Praticamente un asso pigliatutto, anche se forse non così scontato nel suo successo: non tutte le storie del genere finiscono per piacere a un target così ampio e trasversale, non è facile piacere a target tanto diversi tra loro…
E ora, mi ritiro a fustigarmi per eccesso di gergo in inglese 😛
Sì, il YA vince facile sempre, almeno a livello economico.

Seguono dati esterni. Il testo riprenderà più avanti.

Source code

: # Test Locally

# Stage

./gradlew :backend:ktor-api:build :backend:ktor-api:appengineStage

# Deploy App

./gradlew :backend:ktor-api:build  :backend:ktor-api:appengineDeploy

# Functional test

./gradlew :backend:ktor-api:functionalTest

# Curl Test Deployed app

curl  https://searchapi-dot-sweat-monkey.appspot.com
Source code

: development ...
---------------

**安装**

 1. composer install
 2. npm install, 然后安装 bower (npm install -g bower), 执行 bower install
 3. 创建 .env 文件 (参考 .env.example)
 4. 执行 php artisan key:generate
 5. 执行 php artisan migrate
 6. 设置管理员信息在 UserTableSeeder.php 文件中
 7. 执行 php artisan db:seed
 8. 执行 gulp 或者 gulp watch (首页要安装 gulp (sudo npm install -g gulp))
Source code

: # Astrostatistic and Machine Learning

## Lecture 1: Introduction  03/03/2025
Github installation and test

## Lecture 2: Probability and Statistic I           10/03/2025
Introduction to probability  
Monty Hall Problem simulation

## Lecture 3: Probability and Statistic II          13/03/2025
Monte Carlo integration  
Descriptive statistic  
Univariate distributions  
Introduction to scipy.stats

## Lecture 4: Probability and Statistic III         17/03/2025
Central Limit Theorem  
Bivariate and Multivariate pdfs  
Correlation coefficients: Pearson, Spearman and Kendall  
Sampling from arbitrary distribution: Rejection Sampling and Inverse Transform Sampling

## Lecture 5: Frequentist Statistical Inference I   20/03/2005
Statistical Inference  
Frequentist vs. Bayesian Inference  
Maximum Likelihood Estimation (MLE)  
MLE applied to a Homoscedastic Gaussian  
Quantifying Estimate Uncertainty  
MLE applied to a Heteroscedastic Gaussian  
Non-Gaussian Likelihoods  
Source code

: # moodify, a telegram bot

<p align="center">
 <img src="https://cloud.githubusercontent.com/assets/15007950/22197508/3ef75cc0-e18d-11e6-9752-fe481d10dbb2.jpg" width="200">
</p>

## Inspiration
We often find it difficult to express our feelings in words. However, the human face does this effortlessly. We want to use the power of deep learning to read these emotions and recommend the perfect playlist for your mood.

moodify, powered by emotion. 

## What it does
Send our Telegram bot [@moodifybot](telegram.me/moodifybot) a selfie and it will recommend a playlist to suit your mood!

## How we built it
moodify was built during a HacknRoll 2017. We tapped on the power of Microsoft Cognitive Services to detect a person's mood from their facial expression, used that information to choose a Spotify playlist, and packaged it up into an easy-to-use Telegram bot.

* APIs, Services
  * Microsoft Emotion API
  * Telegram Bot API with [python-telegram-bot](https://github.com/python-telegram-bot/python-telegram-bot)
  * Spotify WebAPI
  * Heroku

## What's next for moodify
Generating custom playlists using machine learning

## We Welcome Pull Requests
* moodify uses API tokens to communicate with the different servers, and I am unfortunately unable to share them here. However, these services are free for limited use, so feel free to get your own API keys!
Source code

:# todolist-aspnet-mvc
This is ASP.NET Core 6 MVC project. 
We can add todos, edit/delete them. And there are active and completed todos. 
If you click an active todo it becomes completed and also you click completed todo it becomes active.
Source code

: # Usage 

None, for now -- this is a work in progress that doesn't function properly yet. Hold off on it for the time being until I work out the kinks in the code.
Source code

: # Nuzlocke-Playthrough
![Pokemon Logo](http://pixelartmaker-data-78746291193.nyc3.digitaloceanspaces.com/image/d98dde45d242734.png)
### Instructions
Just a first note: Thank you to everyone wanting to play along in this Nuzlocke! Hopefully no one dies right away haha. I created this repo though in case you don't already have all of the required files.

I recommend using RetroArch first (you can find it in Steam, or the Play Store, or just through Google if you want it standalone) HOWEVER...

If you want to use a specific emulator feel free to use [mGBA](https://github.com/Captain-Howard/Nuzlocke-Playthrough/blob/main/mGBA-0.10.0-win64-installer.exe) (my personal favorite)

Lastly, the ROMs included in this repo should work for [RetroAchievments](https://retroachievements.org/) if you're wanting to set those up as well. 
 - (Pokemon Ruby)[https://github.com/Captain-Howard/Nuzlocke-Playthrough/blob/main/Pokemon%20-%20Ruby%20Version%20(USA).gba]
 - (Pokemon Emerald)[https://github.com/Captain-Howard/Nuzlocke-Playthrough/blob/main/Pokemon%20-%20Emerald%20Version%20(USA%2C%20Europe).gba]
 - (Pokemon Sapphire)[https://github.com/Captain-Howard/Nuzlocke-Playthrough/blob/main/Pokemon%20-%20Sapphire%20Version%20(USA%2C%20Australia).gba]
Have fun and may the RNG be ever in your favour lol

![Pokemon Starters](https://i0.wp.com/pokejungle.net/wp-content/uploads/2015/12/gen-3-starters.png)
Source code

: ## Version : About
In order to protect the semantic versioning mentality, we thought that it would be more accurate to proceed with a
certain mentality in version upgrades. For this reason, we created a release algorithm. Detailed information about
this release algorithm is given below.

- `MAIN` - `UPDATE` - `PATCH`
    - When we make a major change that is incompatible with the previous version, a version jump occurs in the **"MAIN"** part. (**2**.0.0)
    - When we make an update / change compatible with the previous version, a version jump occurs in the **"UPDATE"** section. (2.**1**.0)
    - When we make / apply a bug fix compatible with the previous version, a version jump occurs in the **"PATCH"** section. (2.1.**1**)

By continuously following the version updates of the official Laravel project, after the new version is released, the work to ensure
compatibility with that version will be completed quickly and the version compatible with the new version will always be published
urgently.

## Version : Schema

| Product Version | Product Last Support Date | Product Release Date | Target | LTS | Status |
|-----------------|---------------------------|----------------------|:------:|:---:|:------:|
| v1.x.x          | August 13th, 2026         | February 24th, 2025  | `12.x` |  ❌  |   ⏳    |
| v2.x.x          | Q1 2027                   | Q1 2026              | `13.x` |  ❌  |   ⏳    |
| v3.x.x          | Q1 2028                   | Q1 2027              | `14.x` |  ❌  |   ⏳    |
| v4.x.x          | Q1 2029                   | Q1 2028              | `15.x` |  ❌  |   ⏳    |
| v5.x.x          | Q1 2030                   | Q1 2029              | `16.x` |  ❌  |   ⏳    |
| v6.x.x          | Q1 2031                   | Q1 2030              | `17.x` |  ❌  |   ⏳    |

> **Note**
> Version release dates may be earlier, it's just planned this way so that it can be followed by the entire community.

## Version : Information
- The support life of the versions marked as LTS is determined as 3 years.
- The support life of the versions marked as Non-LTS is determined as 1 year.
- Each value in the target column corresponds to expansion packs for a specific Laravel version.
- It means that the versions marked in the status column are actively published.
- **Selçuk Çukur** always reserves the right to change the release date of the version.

Inoltre non è difficilissimo da utilizzare, come genere trasversale. Certo, forse ora esagerano un po’, con questo abbondare di eroi 13-18enni 😛
Leggermente meglio del previsto, pur con tutti i limiti del young adult. Se non altro ci è stata risparmiata la storia d’amore. Una cosa è certa, da adolescente amavo i film feroci, crudeli, e detestavo i prodotti “per ragazzi”, e come me tanti coetanei. Oggi ho l’impressione che non sia più così
Da ragazzo (sono del 1975, fai tu i conti), non c’era questa suddivisione dei film per fascia d’età, tranne forse per i cartoni animati.
Io a 14 anni mi godevo Predator, Rocky, Robocop, senza necessità di dovermi immedesimare. Quindi non avevo bisogno di protagonisti miei coetanei, se non in rari casi (La Storia Infinita, per esempio).
Si tratta di un processo di semplificazione – della scrittura, e della fruizione.
Nel momento in cui si codifica un prodotto (pubblico di riferimento, personaggi-tipo, temi, situazioni e struttura) l’autore può applicare una formula “giusta”, che “funziona”; dal canto suo l’editore ha una nicchia di mercato definita, dei numeri “sicuri”, persino delle scelte automatiche di copertina e di look del prodotto. E il lettore va sul sicuro – conosce la formula, gli piace, ne prende un’altra dose.
Il problema è naturalmente che l’offerta si appiattisce, e pubblico ed autori smettono di crescere.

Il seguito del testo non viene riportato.